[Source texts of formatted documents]

::::

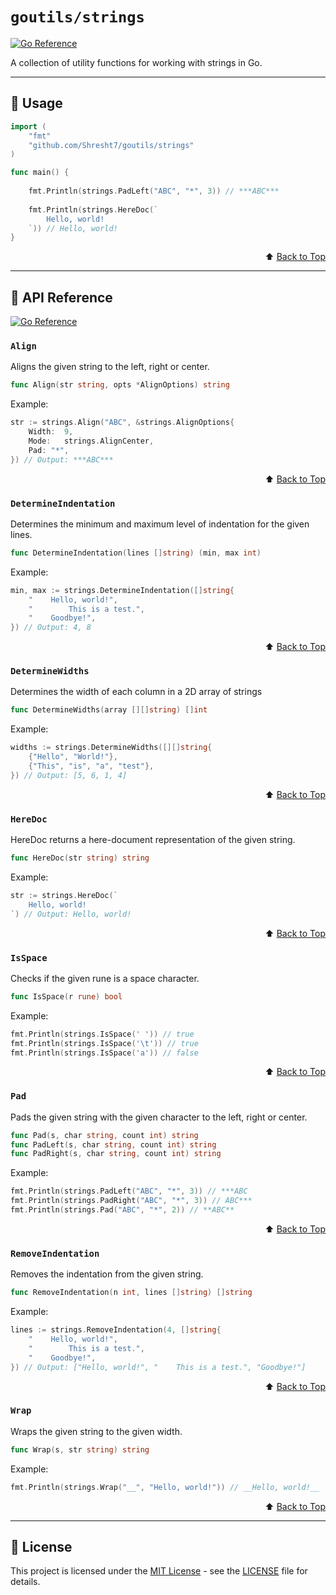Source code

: # `goutils/strings`

[![Go Reference](https://pkg.go.dev/badge/github.com/Shresht7/goutils/strings.svg)](https://pkg.go.dev/github.com/Shresht7/goutils/strings)

A collection of utility functions for working with strings in Go.

---

## 📖 Usage

```go
import (
    "fmt"
    "github.com/Shresht7/goutils/strings"
)

func main() {
    
    fmt.Println(strings.PadLeft("ABC", "*", 3)) // ***ABC***
    
    fmt.Println(strings.HereDoc(`
        Hello, world!
    `)) // Hello, world!
}
```

<div align="right">

⬆️ [Back to Top][top]

</div>

---

## 📘 API Reference

[![Go Reference](https://pkg.go.dev/badge/github.com/Shresht7/goutils/strings.svg)](https://pkg.go.dev/github.com/Shresht7/goutils/strings)

### `Align`

Aligns the given string to the left, right or center.

```go
func Align(str string, opts *AlignOptions) string
```

Example:

```go
str := strings.Align("ABC", &strings.AlignOptions{
    Width:  9,
    Mode:   strings.AlignCenter,
    Pad: "*",
}) // Output: ***ABC***
```

<div align="right">

⬆️ [Back to Top][top]

</div>

### `DetermineIndentation`

Determines the minimum and maximum level of indentation for the given lines.

```go
func DetermineIndentation(lines []string) (min, max int)
```

Example:

```go
min, max := strings.DetermineIndentation([]string{
    "    Hello, world!",
    "        This is a test.",
    "    Goodbye!",
}) // Output: 4, 8
```

<div align="right">

⬆️ [Back to Top][top]

</div>

### `DetermineWidths`

Determines the width of each column in a 2D array of strings

```go
func DetermineWidths(array [][]string) []int
```

Example:

```go
widths := strings.DetermineWidths([][]string{
    {"Hello", "World!"},
    {"This", "is", "a", "test"},
}) // Output: [5, 6, 1, 4]
```

<div align="right">

⬆️ [Back to Top][top]

</div>

### `HereDoc`

HereDoc returns a here-document representation of the given string.

```go
func HereDoc(str string) string
```

Example:

```go
str := strings.HereDoc(`
    Hello, world!
`) // Output: Hello, world!
```

<div align="right">

⬆️ [Back to Top][top]

</div>

### `IsSpace`

Checks if the given rune is a space character.

```go
func IsSpace(r rune) bool
```

Example:

```go
fmt.Println(strings.IsSpace(' ')) // true
fmt.Println(strings.IsSpace('\t')) // true
fmt.Println(strings.IsSpace('a')) // false
```

<div align="right">

⬆️ [Back to Top][top]

</div>

### `Pad`

Pads the given string with the given character to the left, right or center.

```go
func Pad(s, char string, count int) string
func PadLeft(s, char string, count int) string
func PadRight(s, char string, count int) string
```

Example:

```go
fmt.Println(strings.PadLeft("ABC", "*", 3)) // ***ABC
fmt.Println(strings.PadRight("ABC", "*", 3)) // ABC***
fmt.Println(strings.Pad("ABC", "*", 2)) // **ABC**
```

<div align="right">

⬆️ [Back to Top][top]

</div>

### `RemoveIndentation`

Removes the indentation from the given string.

```go
func RemoveIndentation(n int, lines []string) []string
```

Example:

```go
lines := strings.RemoveIndentation(4, []string{
    "    Hello, world!",
    "        This is a test.",
    "    Goodbye!",
}) // Output: ["Hello, world!", "    This is a test.", "Goodbye!"]
```

<div align="right">

⬆️ [Back to Top][top]

</div>

### `Wrap`

Wraps the given string to the given width.

```go
func Wrap(s, str string) string
```

Example:

```go
fmt.Println(strings.Wrap("__", "Hello, world!")) // __Hello, world!__
```

<div align="right">

⬆️ [Back to Top][top]

</div>

---

## 📑 License

This project is licensed under the [MIT License](../LICENSE) - see the [LICENSE](../LICENSE) file for details.



<!-- LINKS -->

[top]: #goutils/strings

::::

## What you need to do
Scan the records for lines with the string "IsSpace". Give the number of such lines and nothing else.

## Problem solution
5